*** Given data ***
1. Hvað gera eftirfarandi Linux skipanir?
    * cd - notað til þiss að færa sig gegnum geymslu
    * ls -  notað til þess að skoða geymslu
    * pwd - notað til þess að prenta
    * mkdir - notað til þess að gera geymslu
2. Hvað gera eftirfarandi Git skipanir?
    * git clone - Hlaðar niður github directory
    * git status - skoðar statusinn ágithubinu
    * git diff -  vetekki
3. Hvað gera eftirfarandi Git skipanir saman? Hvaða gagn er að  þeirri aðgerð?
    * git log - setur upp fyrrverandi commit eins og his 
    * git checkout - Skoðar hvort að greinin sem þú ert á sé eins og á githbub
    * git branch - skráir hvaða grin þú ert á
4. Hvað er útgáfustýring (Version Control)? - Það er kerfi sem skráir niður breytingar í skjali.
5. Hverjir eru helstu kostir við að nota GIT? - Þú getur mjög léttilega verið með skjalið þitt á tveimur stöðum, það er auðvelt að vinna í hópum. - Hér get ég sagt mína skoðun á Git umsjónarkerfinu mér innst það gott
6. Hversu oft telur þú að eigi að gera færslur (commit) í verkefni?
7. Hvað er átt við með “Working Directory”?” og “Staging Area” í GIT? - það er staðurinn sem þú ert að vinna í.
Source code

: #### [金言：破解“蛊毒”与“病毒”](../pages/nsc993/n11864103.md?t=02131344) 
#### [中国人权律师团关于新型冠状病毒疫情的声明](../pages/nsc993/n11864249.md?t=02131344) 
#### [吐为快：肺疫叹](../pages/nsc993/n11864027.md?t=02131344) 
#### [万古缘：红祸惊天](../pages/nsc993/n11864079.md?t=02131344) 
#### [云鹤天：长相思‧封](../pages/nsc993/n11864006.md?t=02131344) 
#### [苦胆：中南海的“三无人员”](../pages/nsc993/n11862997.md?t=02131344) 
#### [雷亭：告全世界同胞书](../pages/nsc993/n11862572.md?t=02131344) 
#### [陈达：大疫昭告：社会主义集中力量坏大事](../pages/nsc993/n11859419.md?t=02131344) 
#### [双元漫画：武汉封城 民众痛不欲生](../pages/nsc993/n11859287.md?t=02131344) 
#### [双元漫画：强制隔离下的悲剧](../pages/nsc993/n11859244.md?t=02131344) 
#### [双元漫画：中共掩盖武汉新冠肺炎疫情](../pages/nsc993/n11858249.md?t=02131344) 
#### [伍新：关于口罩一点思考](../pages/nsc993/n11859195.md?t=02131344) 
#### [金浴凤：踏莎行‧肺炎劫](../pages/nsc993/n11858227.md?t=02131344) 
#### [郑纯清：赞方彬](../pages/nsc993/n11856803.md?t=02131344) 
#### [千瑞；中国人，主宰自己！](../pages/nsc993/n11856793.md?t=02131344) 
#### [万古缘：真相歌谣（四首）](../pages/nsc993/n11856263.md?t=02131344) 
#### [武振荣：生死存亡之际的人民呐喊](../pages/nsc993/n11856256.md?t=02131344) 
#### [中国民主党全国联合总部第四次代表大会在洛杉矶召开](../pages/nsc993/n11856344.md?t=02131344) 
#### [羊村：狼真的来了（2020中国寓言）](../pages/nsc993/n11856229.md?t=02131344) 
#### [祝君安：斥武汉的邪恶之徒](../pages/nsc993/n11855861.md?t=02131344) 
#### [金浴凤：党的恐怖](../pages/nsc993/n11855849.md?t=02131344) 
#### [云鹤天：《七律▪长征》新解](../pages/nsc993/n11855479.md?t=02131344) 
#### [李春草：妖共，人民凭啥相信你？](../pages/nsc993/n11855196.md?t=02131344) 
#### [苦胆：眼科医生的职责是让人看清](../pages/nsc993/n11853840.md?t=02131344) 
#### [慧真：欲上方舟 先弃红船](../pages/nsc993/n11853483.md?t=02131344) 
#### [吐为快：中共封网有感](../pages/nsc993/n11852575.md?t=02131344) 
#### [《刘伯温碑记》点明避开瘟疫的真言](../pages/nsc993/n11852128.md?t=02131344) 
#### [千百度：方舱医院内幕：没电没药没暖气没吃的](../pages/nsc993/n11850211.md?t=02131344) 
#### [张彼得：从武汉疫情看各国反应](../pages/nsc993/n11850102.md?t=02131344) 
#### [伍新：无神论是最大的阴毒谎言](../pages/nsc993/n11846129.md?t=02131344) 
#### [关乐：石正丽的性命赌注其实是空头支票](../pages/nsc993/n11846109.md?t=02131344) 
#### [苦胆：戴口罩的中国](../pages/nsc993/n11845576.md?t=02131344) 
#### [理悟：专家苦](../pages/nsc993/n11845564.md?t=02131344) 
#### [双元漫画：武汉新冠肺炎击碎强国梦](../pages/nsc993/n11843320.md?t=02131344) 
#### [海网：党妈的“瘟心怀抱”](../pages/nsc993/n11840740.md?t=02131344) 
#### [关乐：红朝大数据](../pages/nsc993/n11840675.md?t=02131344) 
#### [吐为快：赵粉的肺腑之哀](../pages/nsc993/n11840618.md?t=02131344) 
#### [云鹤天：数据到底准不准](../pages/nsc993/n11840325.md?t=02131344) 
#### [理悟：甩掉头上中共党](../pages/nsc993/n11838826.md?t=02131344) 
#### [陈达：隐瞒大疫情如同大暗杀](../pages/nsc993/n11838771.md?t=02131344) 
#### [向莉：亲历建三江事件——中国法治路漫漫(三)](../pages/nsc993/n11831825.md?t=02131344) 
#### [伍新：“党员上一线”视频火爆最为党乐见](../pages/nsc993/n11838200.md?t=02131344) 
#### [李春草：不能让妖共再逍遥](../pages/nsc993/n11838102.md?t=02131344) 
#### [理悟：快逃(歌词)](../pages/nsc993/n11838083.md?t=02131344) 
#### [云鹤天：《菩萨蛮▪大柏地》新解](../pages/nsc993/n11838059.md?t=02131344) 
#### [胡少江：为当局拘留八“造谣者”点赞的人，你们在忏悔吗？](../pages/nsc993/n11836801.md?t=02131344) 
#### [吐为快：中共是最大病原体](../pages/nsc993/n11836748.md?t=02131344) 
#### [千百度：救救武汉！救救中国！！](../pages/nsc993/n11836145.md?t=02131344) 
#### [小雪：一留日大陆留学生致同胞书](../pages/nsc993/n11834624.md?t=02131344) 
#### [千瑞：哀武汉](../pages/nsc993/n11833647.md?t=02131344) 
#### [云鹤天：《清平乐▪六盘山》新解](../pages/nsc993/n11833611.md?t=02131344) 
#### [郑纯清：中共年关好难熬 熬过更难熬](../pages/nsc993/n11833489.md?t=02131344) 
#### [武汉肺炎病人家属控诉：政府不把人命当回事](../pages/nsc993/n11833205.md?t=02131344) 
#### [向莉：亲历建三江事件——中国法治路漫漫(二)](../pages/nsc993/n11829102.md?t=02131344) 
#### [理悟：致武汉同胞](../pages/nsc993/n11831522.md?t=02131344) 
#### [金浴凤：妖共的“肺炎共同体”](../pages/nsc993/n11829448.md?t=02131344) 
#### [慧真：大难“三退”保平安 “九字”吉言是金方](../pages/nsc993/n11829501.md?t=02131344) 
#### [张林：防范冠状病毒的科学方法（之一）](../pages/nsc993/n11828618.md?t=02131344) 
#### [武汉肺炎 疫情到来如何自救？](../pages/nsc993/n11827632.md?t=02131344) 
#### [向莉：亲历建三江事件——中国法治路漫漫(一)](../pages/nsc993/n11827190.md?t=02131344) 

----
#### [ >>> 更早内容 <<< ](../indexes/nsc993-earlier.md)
*** End of Given data ***
What to work on — Where a line in the listing above includes the string "geymslu", copy that line.

Result for this exercise —
    * cd - notað til þiss að færa sig gegnum geymslu
    * ls -  notað til þess að skoða geymslu
    * mkdir - notað til þess að gera geymslu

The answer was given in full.